Directions for this task: Copy every entry word for word, but skip the pictures.

[[ Material for this exercise open ]]

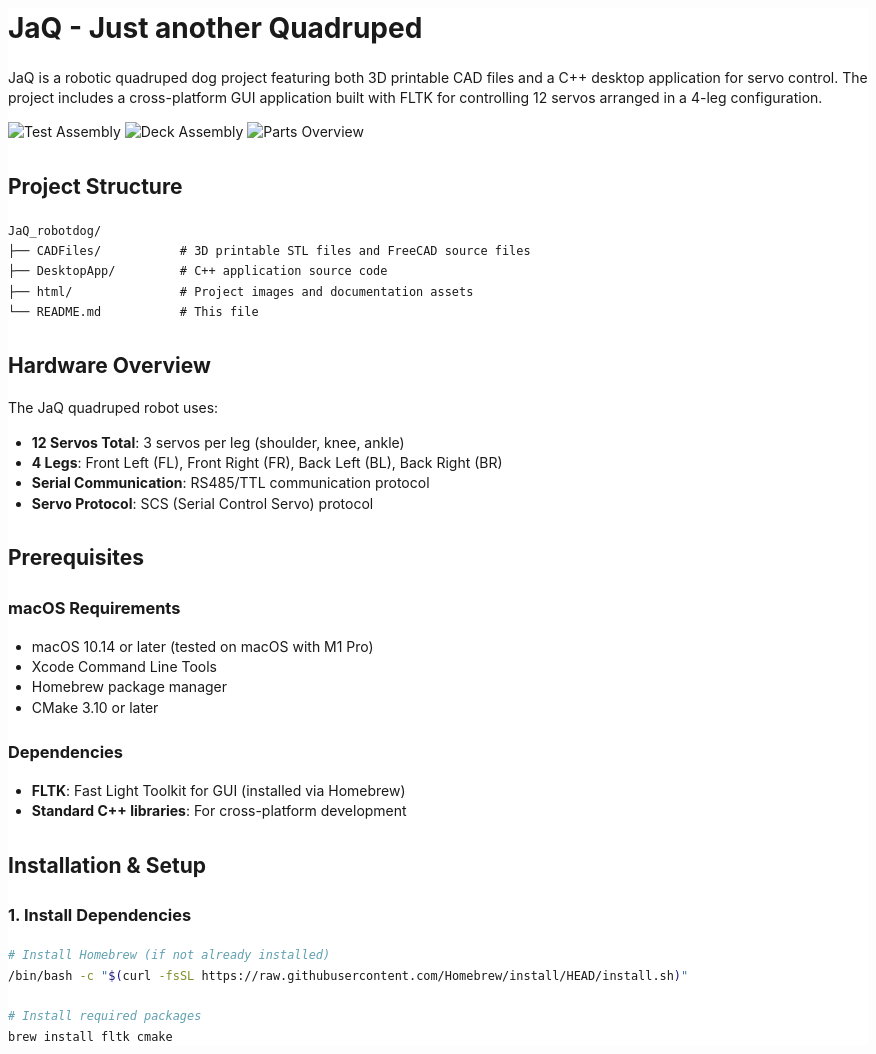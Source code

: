 
# JaQ - Just another Quadruped

JaQ is a robotic quadruped dog project featuring both 3D printable CAD files and a C++ desktop application for servo control. The project includes a cross-platform GUI application built with FLTK for controlling 12 servos arranged in a 4-leg configuration.

![Test Assembly](html/JaQ_TestAssembly.jpg)
![Deck Assembly](html/JaQ_Deck.jpg)
![Parts Overview](html/JaQ_Parts.jpg)

## Project Structure

```
JaQ_robotdog/
├── CADFiles/           # 3D printable STL files and FreeCAD source files
├── DesktopApp/         # C++ application source code
├── html/               # Project images and documentation assets
└── README.md           # This file
```

## Hardware Overview

The JaQ quadruped robot uses:
- **12 Servos Total**: 3 servos per leg (shoulder, knee, ankle)
- **4 Legs**: Front Left (FL), Front Right (FR), Back Left (BL), Back Right (BR)
- **Serial Communication**: RS485/TTL communication protocol
- **Servo Protocol**: SCS (Serial Control Servo) protocol

## Prerequisites

### macOS Requirements
- macOS 10.14 or later (tested on macOS with M1 Pro)
- Xcode Command Line Tools
- Homebrew package manager
- CMake 3.10 or later

### Dependencies
- **FLTK**: Fast Light Toolkit for GUI (installed via Homebrew)
- **Standard C++ libraries**: For cross-platform development

## Installation & Setup

### 1. Install Dependencies

```bash
# Install Homebrew (if not already installed)
/bin/bash -c "$(curl -fsSL https://raw.githubusercontent.com/Homebrew/install/HEAD/install.sh)"

# Install required packages
brew install fltk cmake
```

[[ Material for this exercise closed ]]

Answer to this exercise:
Source code

: 
# JaQ - Just another Quadruped

JaQ is a robotic quadruped dog project featuring both 3D printable CAD files and a C++ desktop application for servo control. The project includes a cross-platform GUI application built with FLTK for controlling 12 servos arranged in a 4-leg configuration.

![Test Assembly](html/JaQ_TestAssembly.jpg)
![Deck Assembly](html/JaQ_Deck.jpg)
![Parts Overview](html/JaQ_Parts.jpg)

## Project Structure

```
JaQ_robotdog/
├── CADFiles/           # 3D printable STL files and FreeCAD source files
├── DesktopApp/         # C++ application source code
├── html/               # Project images and documentation assets
└── README.md           # This file
```

## Hardware Overview

The JaQ quadruped robot uses:
- **12 Servos Total**: 3 servos per leg (shoulder, knee, ankle)
- **4 Legs**: Front Left (FL), Front Right (FR), Back Left (BL), Back Right (BR)
- **Serial Communication**: RS485/TTL communication protocol
- **Servo Protocol**: SCS (Serial Control Servo) protocol

## Prerequisites

### macOS Requirements
- macOS 10.14 or later (tested on macOS with M1 Pro)
- Xcode Command Line Tools
- Homebrew package manager
- CMake 3.10 or later

### Dependencies
- **FLTK**: Fast Light Toolkit for GUI (installed via Homebrew)
- **Standard C++ libraries**: For cross-platform development

## Installation & Setup

### 1. Install Dependencies

```bash
# Install Homebrew (if not already installed)
/bin/bash -c "$(curl -fsSL https://raw.githubusercontent.com/Homebrew/install/HEAD/install.sh)"

# Install required packages
brew install fltk cmake
```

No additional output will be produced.